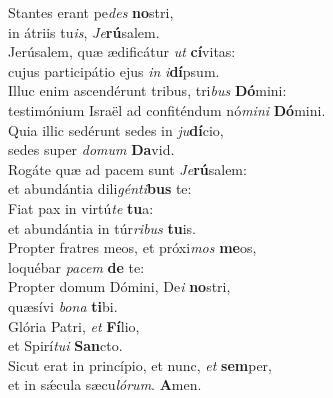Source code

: \evenverse Stantes erant pe\textit{des} \textbf{no}stri,~\*\\
\evenverse in átriis tu\textit{is}, \textit{Je}\textbf{rú}salem.\\
\oddverse Jerúsalem, quæ ædificátur \textit{ut} \textbf{cí}vitas:~\*\\
\oddverse cujus participátio ejus \textit{in} \textit{i}\textbf{dí}psum.\\
\evenverse Illuc enim ascendérunt tribus, tri\textit{bus} \textbf{Dó}mini:~\*\\
\evenverse testimónium Israël ad confiténdum nó\textit{mi}\textit{ni} \textbf{Dó}mini.\\
\oddverse Quia illic sedérunt sedes in \textit{ju}\textbf{dí}cio,~\*\\
\oddverse sedes super \textit{do}\textit{mum} \textbf{Da}vid.\\
\evenverse Rogáte quæ ad pacem sunt \textit{Je}\textbf{rú}salem:~\*\\
\evenverse et abundántia dili\textit{gén}\textit{ti}\textbf{bus} te:\\
\oddverse Fiat pax in virtú\textit{te} \textbf{tu}a:~\*\\
\oddverse et abundántia in túr\textit{ri}\textit{bus} \textbf{tu}is.\\
\evenverse Propter fratres meos, et próxi\textit{mos} \textbf{me}os,~\*\\
\evenverse loquébar \textit{pa}\textit{cem} \textbf{de} te:\\
\oddverse Propter domum Dómini, De\textit{i} \textbf{no}stri,~\*\\
\oddverse quæsívi \textit{bo}\textit{na} \textbf{ti}bi.\\
\evenverse Glória Patri, \textit{et} \textbf{Fí}lio,~\*\\
\evenverse et Spirí\textit{tu}\textit{i} \textbf{San}cto.\\
\oddverse Sicut erat in princípio, et nunc, \textit{et} \textbf{sem}per,~\*\\
\oddverse et in sǽcula sæcu\textit{ló}\textit{rum}. \textbf{A}men.\\
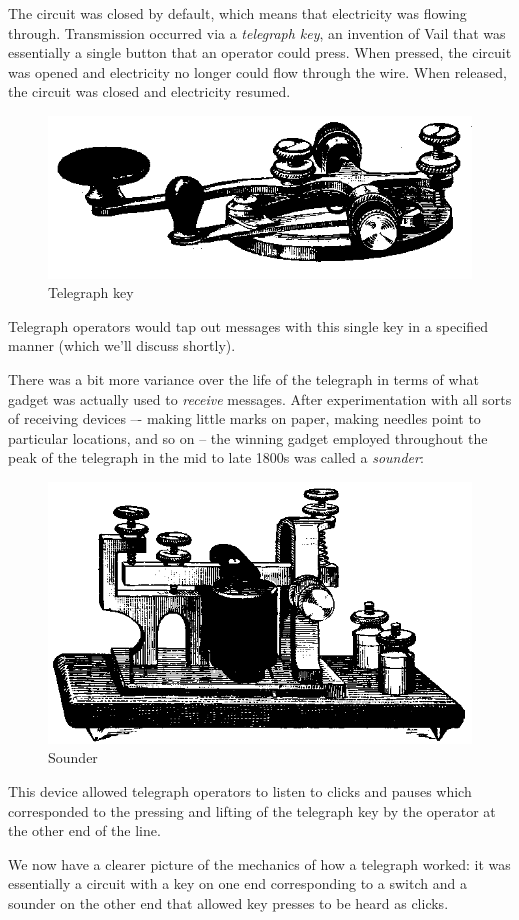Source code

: \documentclass[UTF8]{book}
\begin{document}
\begin{CJK}{UTF8}{gbsn}
The circuit was closed by default, which means that electricity was flowing through. Transmission occurred via a \emph{telegraph key}, an invention of Vail that was essentially a single button that an operator could press. When pressed, the circuit was opened and electricity no longer could flow through the wire. When released, the circuit was closed and electricity resumed.

\begin{figure}[H]
\centering
\includegraphics[width=0.6\linewidth]{telegraphkey}
\caption{Telegraph key}
\end{figure}

Telegraph operators would tap out messages with this single key in a specified manner (which we'll discuss shortly).

There was a bit more variance over the life of the telegraph in terms of what gadget was actually used to \emph{receive} messages. After experimentation with all sorts of receiving devices –- making little marks on paper, making needles point to particular locations, and so on -- the winning gadget employed throughout the peak of the telegraph in the mid to late 1800s was called a \emph{sounder}:

\begin{figure}[H]
\centering
\includegraphics[width=0.6\linewidth]{telegraphsounder}
\caption{Sounder}
\end{figure}


This device allowed telegraph operators to listen to clicks and pauses which corresponded to the pressing and lifting of the telegraph key by the operator at the other end of the line.

We now have a clearer picture of the mechanics of how a telegraph worked: it was essentially a circuit with a key on one end corresponding to a switch and a sounder on the other end that allowed key presses to be heard as clicks.


\end{CJK}
\end{document}
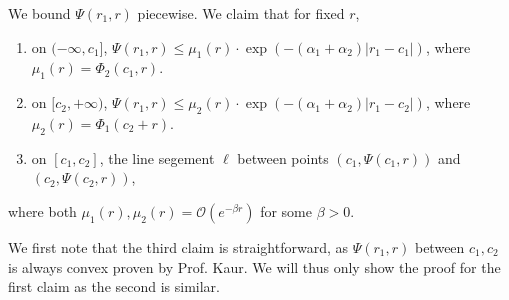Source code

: \documentclass[12pt]{article}
\begin{document}
We bound \(\Psi(r_1,r)\) piecewise. We claim that for fixed \(r\),
\begin{enumerate}
    \item on \((-\infty, c_1]\), \(\Psi(r_1,r) \leq \mu_1(r) \cdot \exp(-(\alpha_1 + \alpha_2)|r_1-c_1|)\), where \(\mu_1(r) = \Phi_2(c_1,r)\).
    \item on \([c_2,+\infty)\), \(\Psi(r_1,r) \leq \mu_2(r) \cdot \exp(-(\alpha_1 + \alpha_2)|r_1-c_2|)\), where \(\mu_2(r) = \Phi_1(c_2+r).\)
    \item on \([c_1,c_2]\), the line segement \(\ell\) between points \((c_1, \Psi(c_1,r))\) and \((c_2, \Psi(c_2,r))\),
\end{enumerate}
where both \(\mu_1(r), \mu_2(r) = \mathcal{O}(e^{-\beta r})\) for some \(\beta > 0\).

We first note that the third claim is straightforward, as \(\Psi(r_1,r)\) between \(c_1,c_2\) is always convex proven by Prof. Kaur. We will thus only show the proof for the first claim as the second is similar.
\end{document}
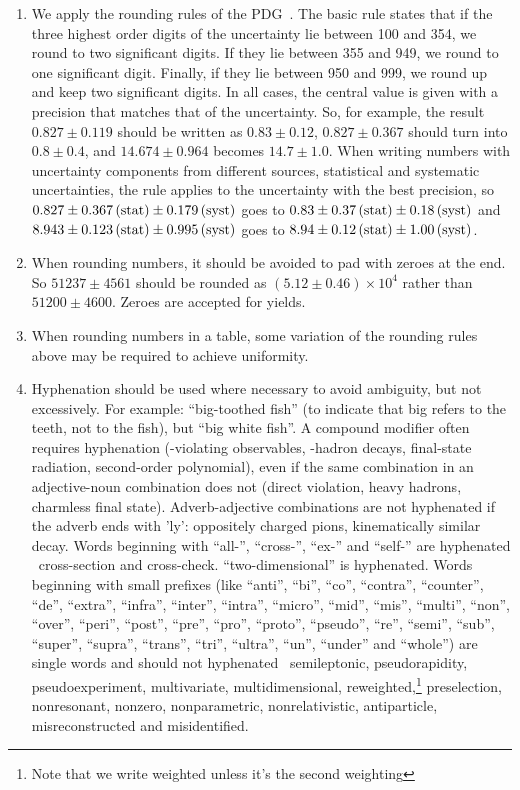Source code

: \begin{enumerate}
\item We apply the rounding rules of the
  PDG~\cite{PDG2018}. The basic rule states that if the three
  highest order digits of the uncertainty lie between 100 and 354, we round
  to two significant digits. If they lie between 355 and 949, we round
  to one significant digit. Finally, if they lie between 950 and 999,
  we round up and keep two significant digits. In all cases,
  the central value is given with a precision that matches that of the
  uncertainty. So, for example, the result $0.827 \pm 0.119$ should be
  written as $0.83\pm 0.12$, $0.827\pm 0.367$ should turn into
  $0.8\pm 0.4$, and $14.674\pm0.964$ becomes $14.7\pm1.0$.
  When writing numbers with uncertainty components from
  different sources, \ie statistical and systematic uncertainties, the rule
  applies to the uncertainty with the best precision, so $0.827\pm
  0.367\text{\,(stat)}\pm 0.179\text{\,(syst)}$ goes to $0.83\pm 0.37\text{\,(stat)}\pm 0.18\text{\,(syst)}$ and
  $8.943\pm 0.123\text{\,(stat)}\pm 0.995\text{\,(syst)}$ goes to $8.94\pm 0.12\text{\,(stat)}\pm
  1.00\text{\,(syst)}$.

\item When rounding numbers, it should be avoided to pad with zeroes
  at the end. So $51237 \pm 4561$ should be rounded as $(5.12 \pm 0.46)
  \times 10^4$ rather than $51200 \pm 4600$. Zeroes are accepted for yields.

\item When rounding numbers in a table, some variation of the rounding
  rules above may be required to achieve uniformity.

\item Hyphenation should be used where necessary to avoid ambiguity,
  but not excessively. For example: ``big-toothed fish'' (to indicate
  that big refers to the teeth, not to the fish), but ``big white
  fish''.  A compound modifier often requires hyphenation
  (\CP-violating observables, \bquark-hadron decays, final-state
  radiation, second-order polynomial), even if the same combination in
  an adjective-noun combination does not (direct \CP violation, heavy
  \bquark hadrons, charmless final state).  Adverb-adjective
  combinations are not hyphenated if the adverb ends with 'ly':
  oppositely charged pions, kinematically similar decay.  Words
  beginning with ``all-'', ``cross-'', ``ex-'' and ``self-'' are
  hyphenated \eg\ cross-section and cross-check. ``two-dimensional''
  is hyphenated. Words beginning with small prefixes (like ``anti'',
  ``bi'', ``co'', ``contra'', ``counter'', ``de'', ``extra'', ``infra'',
  ``inter'', ``intra'', ``micro'', ``mid'', ``mis'', ``multi'', ``non'', ``over'',
  ``peri'', ``post'', ``pre'', ``pro'', ``proto'', ``pseudo'', ``re'', ``semi'',
  ``sub'', ``super'', ``supra'', ``trans'', ``tri'', ``ultra'', ``un'', ``under'' and
  ``whole'') are single words and should not hyphenated
  \eg\ semileptonic, pseudorapidity, pseudoexperiment, multivariate,
  multidimensional, reweighted,\footnote{Note that we write weighted unless it's the second weighting} preselection, nonresonant, nonzero,
  nonparametric, nonrelativistic, antiparticle,
  misreconstructed and misidentified.


\end{enumerate}
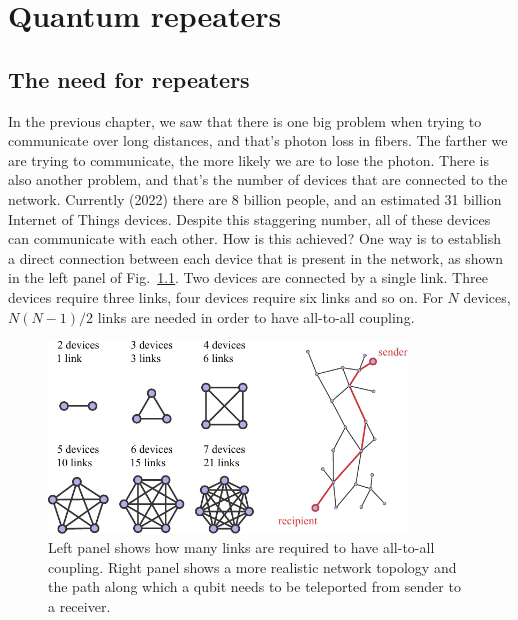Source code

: \chapter{Quantum repeaters}
\label{sec:12_quantum_repeaters}
\label{ch:repeaters}

\section{The need for repeaters}
\label{sec:12-1_need_for_repeaters}

In the previous chapter, we saw that there is one big problem when trying to communicate over long distances, and that's photon loss in fibers.
The farther we are trying to communicate, the more likely we are to lose the photon.
There is also another problem, and that's the number of devices that are connected to the network. Currently (2022) there are 8 billion people, and an estimated 31 billion Internet of Things devices.
Despite this staggering number, all of these devices can communicate with each other.
How is this achieved?
One way is to establish a direct connection between each device that is present in the network, as shown in the left panel of Fig.~\ref{fig:12-1_all_to_all}.
Two devices are connected by a single link.
Three devices require three links, four devices require six links and so on.
For $N$ devices, $N (N - 1) / 2$ links are needed in order to have all-to-all coupling.

\begin{figure}[t]
    \centering
    \includegraphics[width=0.85\textwidth]{lesson12/12-1_all_to_all.pdf}
    \caption[All-to-all coupling]{Left panel shows how many links are required to have all-to-all coupling. Right panel shows a more realistic network topology and the path along which a qubit needs to be teleported from sender to a receiver.}
    \label{fig:12-1_all_to_all}
\end{figure}

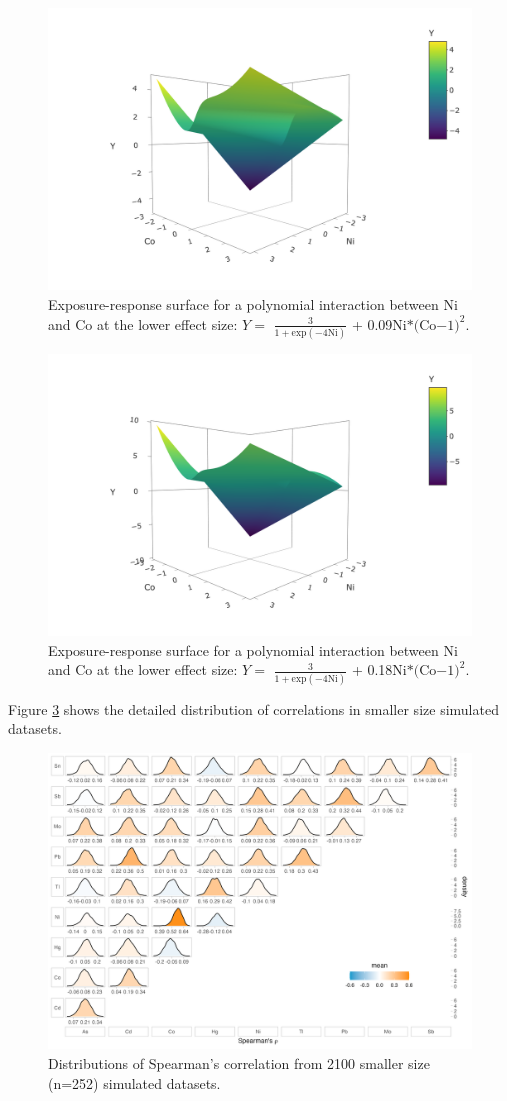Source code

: \documentclass[12pt, twoside]{amherstthesis}
\begin{document}
\begin{figure}

{\centering \includegraphics[width=0.5\linewidth]{figures/surfaces/cp1} 

}

\caption{Exposure-response surface for a polynomial interaction between Ni and Co at the lower effect size: $Y=$ $\frac{3}{1+\textrm{exp}(-4\textrm{Ni})}$ + 0.09Ni$*($Co$-1)^2$.}\label{fig:cp1}
\end{figure}
\begin{figure}

{\centering \includegraphics[width=0.5\linewidth]{figures/surfaces/cp2} 

}

\caption{Exposure-response surface for a polynomial interaction between Ni and Co at the lower effect size: $Y=$ $\frac{3}{1+\textrm{exp}(-4\textrm{Ni})}$ + 0.18Ni$*($Co$-1)^2$.}\label{fig:cp2}
\end{figure}
Figure \ref{fig:cordistsm} shows the detailed distribution of correlations in smaller size simulated datasets.
\begin{figure}

{\centering \includegraphics[width=1\linewidth]{figures/ch4_corr_sim} 

}

\caption{Distributions of Spearman's correlation from 2100 smaller size (n=252) simulated datasets.}\label{fig:cordistsm}
\end{figure}
\end{document}
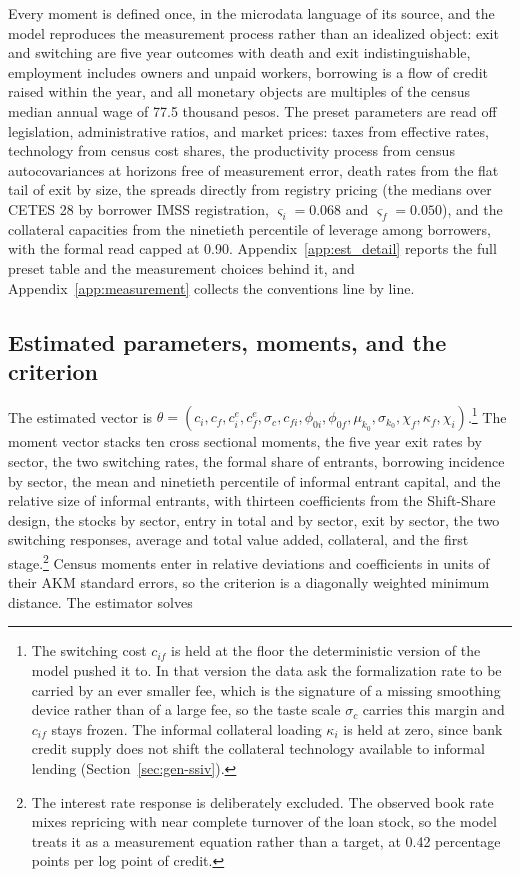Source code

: \documentclass[12pt]{article}
\begin{document}
Every moment is defined once, in the microdata language of its source, and the model reproduces the measurement process rather than an idealized object: exit and switching are five year outcomes with death and exit indistinguishable, employment includes owners and unpaid workers, borrowing is a flow of credit raised within the year, and all monetary objects are multiples of the census median annual wage of 77.5 thousand pesos. The preset parameters are read off legislation, administrative ratios, and market prices: taxes from effective rates, technology from census cost shares, the productivity process from census autocovariances at horizons free of measurement error, death rates from the flat tail of exit by size, the spreads directly from registry pricing (the medians over CETES 28 by borrower IMSS registration, $\varsigma_i = 0.068$ and $\varsigma_f = 0.050$), and the collateral capacities from the ninetieth percentile of leverage among borrowers, with the formal read capped at 0.90. Appendix~\ref{app:est_detail} reports the full preset table and the measurement choices behind it, and Appendix~\ref{app:measurement} collects the conventions line by line.

\subsection{Estimated parameters, moments, and the criterion}
\label{sec:est-core}

The estimated vector is $\theta=(c_{i},c_{f},c^{e}_{i},c^{e}_{f},\sigma_{c},c_{fi},\phi_{0i},\phi_{0f},\mu_{k_{0}},\sigma_{k_{0}},\chi_{f},\kappa_{f},\chi_{i})$.\footnote{The switching cost $c_{if}$ is held at the floor the deterministic version of the model pushed it to. In that version the data ask the formalization rate to be carried by an ever smaller fee, which is the signature of a missing smoothing device rather than of a large fee, so the taste scale $\sigma_{c}$ carries this margin and $c_{if}$ stays frozen. The informal collateral loading $\kappa_{i}$ is held at zero, since bank credit supply does not shift the collateral technology available to informal lending (Section~\ref{sec:gen-ssiv}).} The moment vector stacks ten cross sectional moments, the five year exit rates by sector, the two switching rates, the formal share of entrants, borrowing incidence by sector, the mean and ninetieth percentile of informal entrant capital, and the relative size of informal entrants, with thirteen coefficients from the Shift-Share design, the stocks by sector, entry in total and by sector, exit by sector, the two switching responses, average and total value added, collateral, and the first stage.\footnote{The interest rate response is deliberately excluded. The observed book rate mixes repricing with near complete turnover of the loan stock, so the model treats it as a measurement equation rather than a target, at 0.42 percentage points per log point of credit.} Census moments enter in relative deviations and coefficients in units of their AKM standard errors, so the criterion is a diagonally weighted minimum distance. The estimator solves
\end{document}
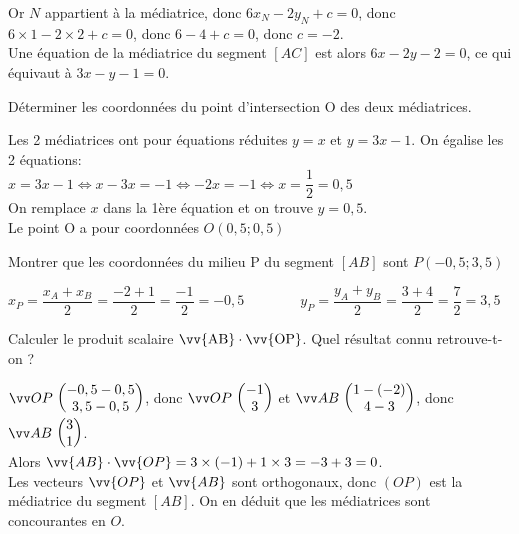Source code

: \documentclass[12pt,a4paper]{article}  %
\begin{document}
\begin{enumMet}
\begin{corrBox}
    	Or $N$ appartient à la médiatrice, donc $6x_{N}-2y_{N}+c=0$, donc $6\times 1-2\times2+c=0$, donc $6-4+c=0$, donc $c=-2$.\\
    	Une équation de la médiatrice du segment $[AC]$ est alors $6x-2y-2=0$, ce qui équivaut à $3x-y-1=0$.
    \end{corrBox}
    \item Déterminer les coordonnées du point d'intersection $\mathrm{O}$ des deux médiatrices.\\
    \begin{corrBox}
    	Les 2 médiatrices ont pour équations réduites $y=x$ et $y=3x-1$. On égalise les 2 équations:\\
    	$x=3x-1\iff x-3x=-1\iff -2x=-1\iff x=\dfrac{1}{2}=0,5$\\
    	On remplace $x$ dans la 1ère équation et on trouve $y=0,5$.\\
    	Le point O a pour coordonnées $O(0,5;0,5)$
    \end{corrBox}
    \item {} Montrer que les coordonnées du milieu P du segment $[AB]$ sont $P(-0,5;3,5)$\\
    \begin{corrBox}
    	$x_P=\dfrac{x_A+x_B}{2}=\dfrac{-2+1}{2}=\dfrac{-1}{2}=-0,5\quad \quad \quad \quad y_P=\dfrac{y_A+y_B}{2}=\dfrac{3+4}{2}=\dfrac{7}{2}=3,5$
    \end{corrBox}
    \item Calculer le produit scalaire $\vv{\mathrm{AB}} \cdot \vv{\mathrm{OP}}$. Quel résultat connu retrouve-t-on ?\\
    \begin{corrBox}
    	$\Coord{OP}{-0,5-0,5}{3,5-0,5}$, donc $\Coord{OP}{-1}{3}$ et $\Coord{AB}{1-(-2)}{4-3}$, donc $\Coord{AB}{3}{1}$.\\
    	Alors $\vv{A B} \cdot \vv{OP}=3 \times (-1)+1 \times3=-3+3=0$.\\
    	Les vecteurs $\vv{OP}$ et $\vv{AB}$ sont orthogonaux, donc $(OP)$ est la médiatrice du segment $[AB]$. On en déduit que les médiatrices sont concourantes en $O$.
    \end{corrBox}
\end{enumMet}
\end{document}
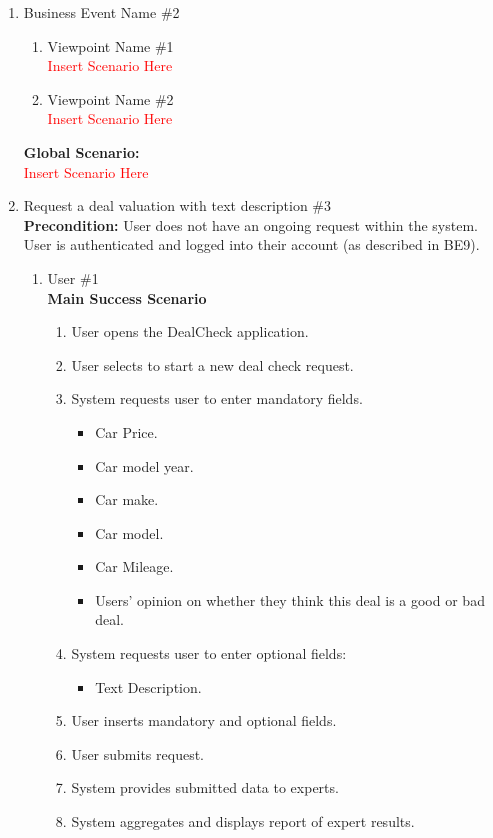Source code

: \documentclass[]{article}
\begin{document}
\begin{enumerate}
\begin{enumerate}[{\bf {BE}1.}]
	\item Business Event Name \#2
	\begin{enumerate}[{\bf VP1.}]
		\item Viewpoint Name \#1 \\
		\textcolor{red}{Insert Scenario Here}
		\item Viewpoint Name \#2 \\
		\textcolor{red}{Insert Scenario Here}
	\end{enumerate}
	{\bf Global Scenario:}\\
	\textcolor{red}{Insert Scenario Here}

\item Request a deal valuation with text description \#3 \\
    {\bf Precondition:} User does not have an ongoing request within the system. User is authenticated and logged into their account (as described in BE9).
    \begin{enumerate}[{\bf VP1.}]
        \item User \#1 \\
        {\bf Main Success Scenario}
        \begin{enumerate}[1.]
            \item User opens the DealCheck application.
            \item User selects to start a new deal check request.
            \item System requests user to enter mandatory fields.
            \begin{itemize}
                \item Car Price.
                \item Car model year.
                \item Car make.
                \item Car model.
                \item Car Mileage.
                \item Users' opinion on whether they think this deal is a good or bad deal.
            \end{itemize}
            \item System requests user to enter optional fields:
            \begin{itemize}
                \item Text Description.
            \end{itemize}
            \item User inserts mandatory and optional fields.
            \item User submits request.
            \item System provides submitted data to experts.
            \item System aggregates and displays report of expert results.
        \end{enumerate}
        

\end{enumerate}
\end{enumerate}
\end{enumerate}
\end{document}
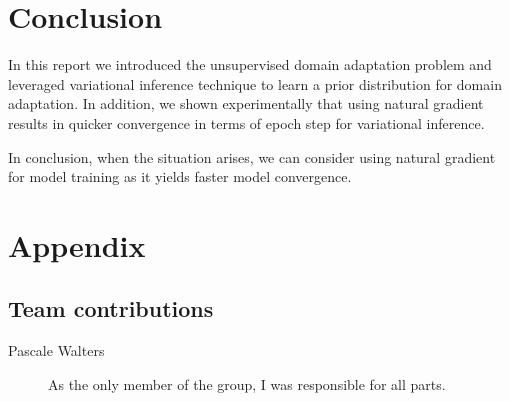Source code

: \documentclass[10pt,twocolumn,letterpaper]{article}
\begin{document}
\section{Conclusion}

In this report we introduced the unsupervised domain adaptation problem and leveraged variational inference technique to learn a prior distribution for domain adaptation.
In addition, we shown experimentally that using natural gradient results in quicker convergence in terms of epoch step for variational inference.

In conclusion, when the situation arises, we can consider using natural gradient for model training as it yields faster model convergence.
{\small


}

\section*{Appendix}

\subsection*{Team contributions}

\begin{description}
\item[Pascale Walters] As the only member of the group, I was responsible for all parts.
\end{description}
\end{document}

Task prompt:
Copy exactly, and only, the lines from the line containing "enter mandatory fields." through the final line of the material above, with no pictures.

Answer to this task:
            \item System requests user to enter mandatory fields.
            \begin{itemize}
                \item Car Price.
                \item Car model year.
                \item Car make.
                \item Car model.
                \item Car Mileage.
                \item Users' opinion on whether they think this deal is a good or bad deal.
            \end{itemize}
            \item System requests user to enter optional fields:
            \begin{itemize}
                \item Text Description.
            \end{itemize}
            \item User inserts mandatory and optional fields.
            \item User submits request.
            \item System provides submitted data to experts.
            \item System aggregates and displays report of expert results.
        \end{enumerate}
        

\end{enumerate}
\end{enumerate}
\end{enumerate}
\end{document}
Source code

: \documentclass[10pt,twocolumn,letterpaper]{article}
\begin{document}
\section{Conclusion}

In this report we introduced the unsupervised domain adaptation problem and leveraged variational inference technique to learn a prior distribution for domain adaptation.
In addition, we shown experimentally that using natural gradient results in quicker convergence in terms of epoch step for variational inference.

In conclusion, when the situation arises, we can consider using natural gradient for model training as it yields faster model convergence.
{\small


}

\section*{Appendix}

\subsection*{Team contributions}

\begin{description}
\item[Pascale Walters] As the only member of the group, I was responsible for all parts.
\end{description}
\end{document}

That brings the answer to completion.